The Colorado Plateau Part Two

 

Colorado Plateau Country

Colorado Plateau Country

There is a lot of beautiful country on the Colorado Plateau, but there is the other side.  The term many use is the stinking desert.  My home town has an annual rainfall of about eight inches.  Before the Utes were run out and ditches were dug, the Grand Valley was a sparse desert.  The irrigation projects made much of the valley green, but north of the Highline Canal is the desert.  It is a fairly barren desert, not like the Sonoran Desert with its green saguaro cactus.

Mancos Shale Soil

Mancos Shale Soil

The soil, if you can call it that, is fairly infertile, high in salts, and high in toxic selenium.  It’s called the Mancos Shale.  The Mancos Shale, called the Pierre Shale east of the Rockies, runs from South Dakota to central Utah.  It is an ancient sea floor, Cretaceous in age, of the inland sea covering much of North America.  Shale is mud rock, laid down as the sea advanced and retreated over millions of years.

The lower part of the Bookcliffs and the valley floors are Mancos Shale.  In its natural state it is a scrub grassland, supporting small populations of deer, antelope, prairie dogs, sage grouse, cottontails, and some Bison.  When the Northern European Americans arrived, they saw grazing land.  The sheep and cattle came.  The ranchers did well for a few years, but their expectations were unrealistic for such a dry area.  Soon, most of the good grass was gone, replaced by cheat grass and sagebrush.

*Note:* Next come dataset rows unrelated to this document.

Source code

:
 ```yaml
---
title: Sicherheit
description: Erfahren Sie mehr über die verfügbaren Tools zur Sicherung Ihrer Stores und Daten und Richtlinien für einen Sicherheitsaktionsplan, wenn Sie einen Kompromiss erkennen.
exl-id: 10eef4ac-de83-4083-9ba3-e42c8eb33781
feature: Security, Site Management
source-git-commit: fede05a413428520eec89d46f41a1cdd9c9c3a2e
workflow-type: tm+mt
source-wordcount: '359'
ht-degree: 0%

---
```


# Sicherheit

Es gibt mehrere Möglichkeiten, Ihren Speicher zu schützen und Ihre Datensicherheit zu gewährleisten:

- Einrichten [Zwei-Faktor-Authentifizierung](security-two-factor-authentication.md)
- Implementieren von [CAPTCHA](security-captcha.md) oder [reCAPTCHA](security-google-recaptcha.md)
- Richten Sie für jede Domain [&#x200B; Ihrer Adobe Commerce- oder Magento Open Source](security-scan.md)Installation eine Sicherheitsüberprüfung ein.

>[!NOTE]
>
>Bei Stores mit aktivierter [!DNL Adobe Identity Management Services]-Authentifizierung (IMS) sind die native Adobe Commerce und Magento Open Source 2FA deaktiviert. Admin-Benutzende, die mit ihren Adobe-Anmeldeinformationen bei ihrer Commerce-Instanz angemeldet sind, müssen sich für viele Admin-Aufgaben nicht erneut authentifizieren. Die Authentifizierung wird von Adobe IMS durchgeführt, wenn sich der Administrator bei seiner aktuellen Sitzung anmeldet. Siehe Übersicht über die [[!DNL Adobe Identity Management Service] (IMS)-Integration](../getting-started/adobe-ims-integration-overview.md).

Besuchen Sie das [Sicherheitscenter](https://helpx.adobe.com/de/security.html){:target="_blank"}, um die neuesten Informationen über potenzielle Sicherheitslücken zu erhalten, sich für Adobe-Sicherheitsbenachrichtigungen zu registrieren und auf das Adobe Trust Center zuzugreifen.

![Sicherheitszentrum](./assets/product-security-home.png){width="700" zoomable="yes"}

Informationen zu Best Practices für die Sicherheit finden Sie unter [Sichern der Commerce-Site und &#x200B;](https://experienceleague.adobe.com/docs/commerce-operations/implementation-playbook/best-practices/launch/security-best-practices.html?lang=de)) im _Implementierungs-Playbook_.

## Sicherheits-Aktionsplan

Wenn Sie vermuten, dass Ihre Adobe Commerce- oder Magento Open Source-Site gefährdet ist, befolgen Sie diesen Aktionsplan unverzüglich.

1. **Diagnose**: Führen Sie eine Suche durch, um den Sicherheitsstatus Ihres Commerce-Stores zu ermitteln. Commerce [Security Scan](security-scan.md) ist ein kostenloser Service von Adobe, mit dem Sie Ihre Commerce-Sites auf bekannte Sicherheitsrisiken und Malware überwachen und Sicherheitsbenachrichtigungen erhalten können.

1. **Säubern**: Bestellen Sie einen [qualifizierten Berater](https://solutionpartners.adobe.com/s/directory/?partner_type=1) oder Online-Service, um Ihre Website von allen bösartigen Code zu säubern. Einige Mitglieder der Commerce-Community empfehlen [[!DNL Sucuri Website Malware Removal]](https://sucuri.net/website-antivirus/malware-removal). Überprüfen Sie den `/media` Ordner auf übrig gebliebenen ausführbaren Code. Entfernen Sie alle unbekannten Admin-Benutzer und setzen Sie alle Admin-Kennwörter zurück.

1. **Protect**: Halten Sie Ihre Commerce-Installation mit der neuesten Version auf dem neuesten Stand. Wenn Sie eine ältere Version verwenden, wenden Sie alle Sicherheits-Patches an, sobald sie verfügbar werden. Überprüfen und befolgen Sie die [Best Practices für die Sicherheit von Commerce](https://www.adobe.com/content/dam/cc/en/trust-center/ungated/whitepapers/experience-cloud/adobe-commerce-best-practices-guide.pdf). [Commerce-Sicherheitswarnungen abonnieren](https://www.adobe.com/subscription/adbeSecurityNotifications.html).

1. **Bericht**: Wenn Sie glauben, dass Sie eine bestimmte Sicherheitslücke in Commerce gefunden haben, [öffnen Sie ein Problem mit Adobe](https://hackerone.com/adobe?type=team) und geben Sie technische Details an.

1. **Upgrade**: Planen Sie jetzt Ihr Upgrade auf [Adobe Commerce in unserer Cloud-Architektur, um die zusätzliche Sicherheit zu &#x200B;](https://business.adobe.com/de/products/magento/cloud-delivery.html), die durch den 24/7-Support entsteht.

The area between Delta and Grand Junction is a prime example.  My father, born in 1903, lived in Grand Junction after 1918.  He told me that at that time, there were extensive stands of tall bunch grasses.  They are gone.  That desert is one of the most barren stretches I am aware of.  It is hilly, so irrigation water went to flatter areas.  It is close to towns, so lots of ranchers grazed their stock on the land.

Much of the Mancos shale country is BLM land today.  In the old days, the Land Office and the Grazing Service leased land to ranchers.  There were allocations on the number of head allowed on each segment, but there was little enforcement.  The grass mostly disappeared.  Thus, the stinking desert.

I-70 from Palisade to the west of Green River, Utah is on the Mancos.  Highway Six from where I-70 veers south almost all the way to Price is on the Mancos.  Travelers on those highways have the bare Bookcliffs and the bare desert floor to look at for over 200 miles.  Their impression was what tended to keep the canyon country to the south relatively isolated.  Locals had all that magnificent country mostly to themselves.

Art in Salt Creek Canyon

Art in Salt Creek Canyon

The a uranium and oil and gas booms of the 1950s built a large network of roads and opened the canyon country up for tourism.  Those flat deserts remain empty, along with the mostly shale country of the Bookcliffs and the Tavaputs Plateau to the North.

When I went to Arches in the 1950s, we drove down two tracks winding through the sand.  This year during the height of the season, cars were lined up literally for miles.  Canyonlands National Park is also crowded, people lined up.  I remember going there and often seeing no one.

From Green River to Hanksville is mostly flat, dry desert, with 70 miles from the highway turnoff to the Maze District Ranger Station in Canyonlands.  The greater part of Navajo country in southern Utah, New Mexico, and Arizona is fairly flat desert.  Monument Valley is flat desert that happens to have some rocks sticking up.  Have you ever driven from Albuquerque to Flagstaff on I-40?  Flat desert.

Henry Mountains

Henry Mountains

The Colorado Plateau does have some other features.  Mountains, tall, green, and wet, supplying water to the desert.  Three ranges of mountains, the La Sals near Moab, the Abajos, known to locals as the Blues, and the Henry Mountains, near to nowhere.  The La Sals are the tallest, over 12,000 feet.  The Abajos and the Henrys stretch to 11,000 feet.  They stand in contrast to the red rock country surrounding them, and provide a welcome relief.  People go there in summer to cool off and enjoy the wildlife.

Geologically, the mountains are Laccoliths, formed by a neck of molten magma rising to a weaker junction between two layers of sandstone.  At that junction the magma moves laterally, forming a mushroom shaped dome of igneous rock in the domain of sandstone.  The overlying strata usually erode away, leaving the igneous core.  The Henrys are the type location for Laccoliths, being the subjects of the earliest study, and displaying the domed shape.

Salt Creek Canyon

Salt Creek Canyon

The three ranges are important to ranching, providing water, hay farming, and a summer range, with the stock wintering on the desert.  Salt Creek, draining north from the Blues, has a canyon with year-round water, arches, and Ancestral Puebloan ruins and rock art. The canyon also provides access to a park in the midst of the Needles District of Canyonlands.  I like that park because it was never grazed.  It provides a look at the land before cattle came, trampling or eating everything, mangling stream banks, and bringing alien species like cheat grass.  No I won’t tell you where it is.  Go look for yourself.